Uma das melhores formas de cansar um cão, é garantir que ele tem a devida estimulação quando está sozinho (e acompanhado também) e dar-lhe oportunidade de canalizar a energia que tem para fins apropriados e não de formas que as pessoas não apreciam muito – buracos e destruição, ladrar, saltar e mordiscar, etc, - e que também não têm nada de benéfico para o cão a longo prazo, porque criam-se ciclos viciosos cada vez mais difíceis de contrariar.
E porquê a importância desta estimulação?

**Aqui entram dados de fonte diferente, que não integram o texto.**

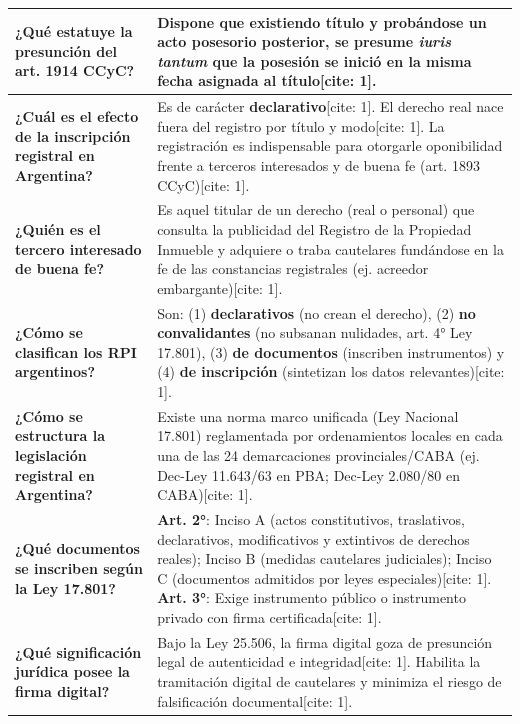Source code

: \documentclass[12pt,oneside]{book}
\begin{document}
\begin{longtable}{|p{4.5cm}|p{10.5cm}|}
\textbf{¿Qué estatuye la presunción del art. 1914 CCyC?} &
Dispone que existiendo título y probándose un acto posesorio posterior, se presume \textit{iuris tantum} que la posesión se inició en la misma fecha asignada al título[cite: 1]. \\ \hline

\textbf{¿Cuál es el efecto de la inscripción registral en Argentina?} &
Es de carácter \textbf{declarativo}[cite: 1]. El derecho real nace fuera del registro por título y modo[cite: 1]. La registración es indispensable para otorgarle oponibilidad frente a terceros interesados y de buena fe (art. 1893 CCyC)[cite: 1]. \\ \hline

\textbf{¿Quién es el tercero interesado de buena fe?} &
Es aquel titular de un derecho (real o personal) que consulta la publicidad del Registro de la Propiedad Inmueble y adquiere o traba cautelares fundándose en la fe de las constancias registrales (ej. acreedor embargante)[cite: 1]. \\ \hline

\textbf{¿Cómo se clasifican los RPI argentinos?} &
Son: (1) \textbf{declarativos} (no crean el derecho), (2) \textbf{no convalidantes} (no subsanan nulidades, art. 4° Ley 17.801), (3) \textbf{de documentos} (inscriben instrumentos) y (4) \textbf{de inscripción} (sintetizan los datos relevantes)[cite: 1]. \\ \hline

\textbf{¿Cómo se estructura la legislación registral en Argentina?} &
Existe una norma marco unificada (Ley Nacional 17.801) reglamentada por ordenamientos locales en cada una de las 24 demarcaciones provinciales/CABA (ej. Dec-Ley 11.643/63 en PBA; Dec-Ley 2.080/80 en CABA)[cite: 1]. \\ \hline

\textbf{¿Qué documentos se inscriben según la Ley 17.801?} &
\textbf{Art. 2°}: Inciso A (actos constitutivos, traslativos, declarativos, modificativos y extintivos de derechos reales); Inciso B (medidas cautelares judiciales); Inciso C (documentos admitidos por leyes especiales)[cite: 1]. \textbf{Art. 3°}: Exige instrumento público o instrumento privado con firma certificada[cite: 1]. \\ \hline

\textbf{¿Qué significación jurídica posee la firma digital?} &
Bajo la Ley 25.506, la firma digital goza de presunción legal de autenticidad e integridad[cite: 1]. Habilita la tramitación digital de cautelares y minimiza el riesgo de falsificación documental[cite: 1]. \\ \hline


\end{longtable}
\end{document}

Durante muitos anos, considerou-se que a cognição dos cães era limitada a ponto de nem sequer se considerar que tinham capacidades de raciocínio e resolução de problemas – hoje, com as atuais descobertas no âmbito da Etologia e Comportamento canino, sabemos que assim não é e que existem cães com capacidades cognitivas verdadeiramente fantásticas e que quando treinados e estimulados nesse sentido, as possibilidades são imensas.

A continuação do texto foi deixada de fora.